I do think the US is quite different from Europe –of course I can only speak for Germany, and the PhD and research culture is probably also quite different between European countries – but the funding and school system in the US is really different from what I experienced. Having said that, the transition was not very difficult for me. My PI here in Texas is also from Germany, and he’s very supportive, as are all my colleagues. Working in the lab is not so different and I’m not involved in teaching at the moment so I don’t have to adapt to that. Plus, there are a lot of international postdocs working at the university, which is great. I like the mix of cultures and learning about other people’s home countries.

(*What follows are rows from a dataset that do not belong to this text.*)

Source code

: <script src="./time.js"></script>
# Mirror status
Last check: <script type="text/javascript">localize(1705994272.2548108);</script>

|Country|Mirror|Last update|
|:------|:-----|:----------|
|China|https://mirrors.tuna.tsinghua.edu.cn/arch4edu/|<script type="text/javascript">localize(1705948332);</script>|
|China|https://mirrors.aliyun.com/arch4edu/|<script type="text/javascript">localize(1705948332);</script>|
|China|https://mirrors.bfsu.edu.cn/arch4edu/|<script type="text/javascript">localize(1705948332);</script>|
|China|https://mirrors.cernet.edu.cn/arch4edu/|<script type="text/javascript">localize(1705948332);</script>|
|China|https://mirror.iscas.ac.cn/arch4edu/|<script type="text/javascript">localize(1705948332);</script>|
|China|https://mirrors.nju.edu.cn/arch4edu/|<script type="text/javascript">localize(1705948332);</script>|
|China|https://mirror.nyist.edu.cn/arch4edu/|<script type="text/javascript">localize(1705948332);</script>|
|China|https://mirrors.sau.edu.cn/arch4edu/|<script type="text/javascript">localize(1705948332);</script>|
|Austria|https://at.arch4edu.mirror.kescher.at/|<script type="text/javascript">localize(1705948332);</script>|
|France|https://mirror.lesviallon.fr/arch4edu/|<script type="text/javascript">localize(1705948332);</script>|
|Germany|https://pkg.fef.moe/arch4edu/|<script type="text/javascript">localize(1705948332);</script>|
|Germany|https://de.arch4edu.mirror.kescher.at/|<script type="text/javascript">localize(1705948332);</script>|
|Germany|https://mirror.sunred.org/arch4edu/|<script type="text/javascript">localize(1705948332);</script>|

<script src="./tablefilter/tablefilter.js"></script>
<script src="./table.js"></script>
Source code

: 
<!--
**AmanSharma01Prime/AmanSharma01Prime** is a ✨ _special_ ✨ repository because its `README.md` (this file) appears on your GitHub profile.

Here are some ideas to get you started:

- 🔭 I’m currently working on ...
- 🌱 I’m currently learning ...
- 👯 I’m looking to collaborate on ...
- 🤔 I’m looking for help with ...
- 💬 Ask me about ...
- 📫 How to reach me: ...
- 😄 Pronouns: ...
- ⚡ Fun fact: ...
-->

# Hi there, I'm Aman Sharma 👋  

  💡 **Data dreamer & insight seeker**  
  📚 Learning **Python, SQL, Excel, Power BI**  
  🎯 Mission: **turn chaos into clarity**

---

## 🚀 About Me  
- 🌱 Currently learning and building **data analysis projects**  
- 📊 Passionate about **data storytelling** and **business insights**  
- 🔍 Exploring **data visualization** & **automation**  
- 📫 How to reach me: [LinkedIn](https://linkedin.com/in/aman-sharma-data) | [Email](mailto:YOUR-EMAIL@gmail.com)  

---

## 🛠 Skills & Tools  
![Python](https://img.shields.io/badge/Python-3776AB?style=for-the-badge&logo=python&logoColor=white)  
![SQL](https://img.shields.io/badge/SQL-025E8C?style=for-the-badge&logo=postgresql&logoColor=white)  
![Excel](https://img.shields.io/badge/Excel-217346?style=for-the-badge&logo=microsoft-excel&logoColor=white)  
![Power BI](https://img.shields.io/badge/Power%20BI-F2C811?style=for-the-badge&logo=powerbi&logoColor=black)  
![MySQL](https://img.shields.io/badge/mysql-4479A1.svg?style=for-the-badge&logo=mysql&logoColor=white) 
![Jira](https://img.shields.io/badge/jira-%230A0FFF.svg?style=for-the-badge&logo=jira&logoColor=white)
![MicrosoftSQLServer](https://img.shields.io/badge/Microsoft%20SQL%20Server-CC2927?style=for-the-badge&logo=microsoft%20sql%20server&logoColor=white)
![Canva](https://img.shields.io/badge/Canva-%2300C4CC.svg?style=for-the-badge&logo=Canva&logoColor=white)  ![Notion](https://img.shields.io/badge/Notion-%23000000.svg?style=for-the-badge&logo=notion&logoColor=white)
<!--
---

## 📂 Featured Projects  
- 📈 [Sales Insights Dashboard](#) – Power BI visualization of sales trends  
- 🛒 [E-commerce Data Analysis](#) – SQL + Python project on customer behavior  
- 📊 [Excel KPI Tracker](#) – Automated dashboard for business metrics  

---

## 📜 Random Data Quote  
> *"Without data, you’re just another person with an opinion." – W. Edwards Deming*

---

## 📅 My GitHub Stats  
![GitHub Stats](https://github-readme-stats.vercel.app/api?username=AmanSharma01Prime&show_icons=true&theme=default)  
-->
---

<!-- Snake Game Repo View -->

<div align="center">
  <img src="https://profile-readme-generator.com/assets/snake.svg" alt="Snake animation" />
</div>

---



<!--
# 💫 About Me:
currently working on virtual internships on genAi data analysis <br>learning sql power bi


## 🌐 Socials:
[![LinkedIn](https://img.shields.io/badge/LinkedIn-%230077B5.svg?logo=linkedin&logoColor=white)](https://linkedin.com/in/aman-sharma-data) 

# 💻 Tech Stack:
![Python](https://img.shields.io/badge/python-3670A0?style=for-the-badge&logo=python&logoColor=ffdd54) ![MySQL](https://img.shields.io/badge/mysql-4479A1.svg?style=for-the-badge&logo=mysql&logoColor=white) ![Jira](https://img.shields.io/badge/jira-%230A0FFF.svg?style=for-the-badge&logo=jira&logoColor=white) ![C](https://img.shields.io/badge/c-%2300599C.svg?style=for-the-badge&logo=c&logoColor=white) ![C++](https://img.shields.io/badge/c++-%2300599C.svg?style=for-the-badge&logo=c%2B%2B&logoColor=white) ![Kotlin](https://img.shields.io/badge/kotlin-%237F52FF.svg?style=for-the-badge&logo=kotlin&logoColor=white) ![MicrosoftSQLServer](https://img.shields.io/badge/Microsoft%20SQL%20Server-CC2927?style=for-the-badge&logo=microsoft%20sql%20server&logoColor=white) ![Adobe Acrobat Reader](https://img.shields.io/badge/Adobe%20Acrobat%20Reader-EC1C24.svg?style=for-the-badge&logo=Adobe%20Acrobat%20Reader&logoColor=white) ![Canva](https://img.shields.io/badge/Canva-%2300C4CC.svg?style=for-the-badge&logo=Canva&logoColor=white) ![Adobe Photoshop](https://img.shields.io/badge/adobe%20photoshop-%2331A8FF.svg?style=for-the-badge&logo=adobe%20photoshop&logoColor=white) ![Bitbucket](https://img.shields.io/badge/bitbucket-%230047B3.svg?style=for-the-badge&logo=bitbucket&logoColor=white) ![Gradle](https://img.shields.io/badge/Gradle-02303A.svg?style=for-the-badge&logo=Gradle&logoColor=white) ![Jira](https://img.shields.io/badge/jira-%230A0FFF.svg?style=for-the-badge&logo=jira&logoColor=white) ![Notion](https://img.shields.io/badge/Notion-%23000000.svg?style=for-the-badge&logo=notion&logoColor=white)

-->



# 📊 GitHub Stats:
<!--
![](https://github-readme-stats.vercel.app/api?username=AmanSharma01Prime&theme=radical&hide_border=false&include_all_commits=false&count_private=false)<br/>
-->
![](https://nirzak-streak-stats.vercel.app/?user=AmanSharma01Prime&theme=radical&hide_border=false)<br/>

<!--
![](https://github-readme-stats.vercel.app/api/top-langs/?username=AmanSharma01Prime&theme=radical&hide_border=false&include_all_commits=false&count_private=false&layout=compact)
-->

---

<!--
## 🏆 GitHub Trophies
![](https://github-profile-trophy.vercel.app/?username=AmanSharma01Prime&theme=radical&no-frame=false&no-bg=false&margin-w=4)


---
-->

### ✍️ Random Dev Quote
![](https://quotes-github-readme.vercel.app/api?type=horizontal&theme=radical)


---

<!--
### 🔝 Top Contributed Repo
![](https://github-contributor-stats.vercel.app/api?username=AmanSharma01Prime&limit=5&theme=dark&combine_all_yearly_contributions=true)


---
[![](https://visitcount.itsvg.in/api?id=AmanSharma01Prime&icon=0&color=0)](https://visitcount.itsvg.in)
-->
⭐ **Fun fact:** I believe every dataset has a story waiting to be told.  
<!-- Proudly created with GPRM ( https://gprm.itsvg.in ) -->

Moving from research to preprinting – what made you want to get involved with preLights?

I learnt about preLights from my colleague Theresa Pohlkamp, who was also involved in preLights. She knew I was interested in science writing and editing, and as soon as she introduced me to preLights I liked the concept and thought that getting involved would be a good opportunity to do more science writing. In general, I really like the idea of preprinting too – sharing your data and encouraging communication between scientists is so important.

Do you get a positive response from authors when you get in touch with them about their preprints?

Yes, I really like getting in contact with the authors to ask them questions about their work. I think it’s a really good opportunity to make connections and reach out to people that you might not have spoken with if it weren’t for writing a preLights post.

You often offer helpful comments and feedback on other preLights posts before they go online. What motivates you to do this?

I think it’s both the fact I enjoy reading about research in different fields, and that I really like reading and editing! I like to get comments on my own writing and think it helps me a lot, so I’m always happy when other people provide me with feedback and I want to give that back. In addition, I read a lot of work coming from different fields – so maybe I’d read the preprint anyway, but I’m happy to read the preLights summary in the virtual editing room as a way of helping others.

Given your interest in science writing, is science communication something you’d like to focus on in the future?

I think I’d like to go in the science communication direction in the future, and I’m trying to gain more skills and experience in that area. A role in science writing or editing would be great, and ties into the writing and feedback I try and provide for preLights.

And to finish – what’s something surprising about you?

Given that I’m a preLighter and really enjoy writing, it might be surprising to learn that in middle school I was quite a bad English student. I didn’t like reading or writing, but then overnight it completely switched, and I became a good student! I don’t know what caused it, but I started to enjoy reading and writing. I hope that might give encouragement other people who don’t love writing – I went from being a bad student to a really passionate writer!